» Task instructions: Which lines of the entries below include "content"? List them all.

[Stored dataset items]

.....

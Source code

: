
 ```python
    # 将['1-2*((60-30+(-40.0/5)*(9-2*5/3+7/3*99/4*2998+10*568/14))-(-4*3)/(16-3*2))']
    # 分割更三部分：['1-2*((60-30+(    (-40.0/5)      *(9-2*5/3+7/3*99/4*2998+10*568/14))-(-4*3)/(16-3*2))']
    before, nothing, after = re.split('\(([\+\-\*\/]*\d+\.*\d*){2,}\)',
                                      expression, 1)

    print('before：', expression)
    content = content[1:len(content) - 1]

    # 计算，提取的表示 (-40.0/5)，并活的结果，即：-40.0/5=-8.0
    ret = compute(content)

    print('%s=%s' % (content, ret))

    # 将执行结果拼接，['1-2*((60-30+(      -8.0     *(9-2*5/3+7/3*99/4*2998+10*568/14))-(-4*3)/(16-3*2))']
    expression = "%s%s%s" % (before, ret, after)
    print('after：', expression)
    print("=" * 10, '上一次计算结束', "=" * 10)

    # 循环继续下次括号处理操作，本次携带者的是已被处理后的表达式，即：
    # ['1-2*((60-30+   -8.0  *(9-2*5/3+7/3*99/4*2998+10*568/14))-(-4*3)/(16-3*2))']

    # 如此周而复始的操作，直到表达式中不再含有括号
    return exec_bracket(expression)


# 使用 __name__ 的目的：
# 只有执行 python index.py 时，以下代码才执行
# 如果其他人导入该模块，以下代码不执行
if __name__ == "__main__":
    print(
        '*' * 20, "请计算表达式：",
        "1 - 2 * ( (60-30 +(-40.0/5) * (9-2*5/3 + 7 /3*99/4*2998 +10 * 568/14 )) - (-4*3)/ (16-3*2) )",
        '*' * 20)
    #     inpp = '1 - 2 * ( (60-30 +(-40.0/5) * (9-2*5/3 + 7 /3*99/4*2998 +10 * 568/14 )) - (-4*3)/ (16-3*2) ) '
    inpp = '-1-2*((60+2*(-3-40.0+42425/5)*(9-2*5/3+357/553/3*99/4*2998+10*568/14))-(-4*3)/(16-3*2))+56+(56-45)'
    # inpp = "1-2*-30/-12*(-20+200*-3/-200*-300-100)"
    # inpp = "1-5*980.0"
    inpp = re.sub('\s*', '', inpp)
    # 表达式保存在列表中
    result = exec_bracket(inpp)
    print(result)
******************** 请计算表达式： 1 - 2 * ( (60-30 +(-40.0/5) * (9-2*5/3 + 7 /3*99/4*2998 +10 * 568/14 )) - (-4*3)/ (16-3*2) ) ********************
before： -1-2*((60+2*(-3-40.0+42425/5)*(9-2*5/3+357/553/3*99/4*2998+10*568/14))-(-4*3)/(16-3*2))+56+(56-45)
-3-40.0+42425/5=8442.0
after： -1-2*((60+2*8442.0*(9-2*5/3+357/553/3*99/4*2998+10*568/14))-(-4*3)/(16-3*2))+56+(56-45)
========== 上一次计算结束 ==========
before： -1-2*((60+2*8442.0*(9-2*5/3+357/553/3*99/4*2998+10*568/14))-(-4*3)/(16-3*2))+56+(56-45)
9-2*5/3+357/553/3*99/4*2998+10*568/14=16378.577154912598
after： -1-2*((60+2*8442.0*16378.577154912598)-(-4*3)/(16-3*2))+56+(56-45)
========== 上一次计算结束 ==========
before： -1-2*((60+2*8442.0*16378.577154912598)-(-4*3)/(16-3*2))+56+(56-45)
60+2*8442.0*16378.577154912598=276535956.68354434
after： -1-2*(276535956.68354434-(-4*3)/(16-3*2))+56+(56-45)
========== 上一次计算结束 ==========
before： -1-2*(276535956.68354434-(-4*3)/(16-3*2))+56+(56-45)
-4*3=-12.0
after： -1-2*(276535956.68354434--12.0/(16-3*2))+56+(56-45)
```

.....

» Task solution:
    content = content[1:len(content) - 1]
    ret = compute(content)
    print('%s=%s' % (content, ret))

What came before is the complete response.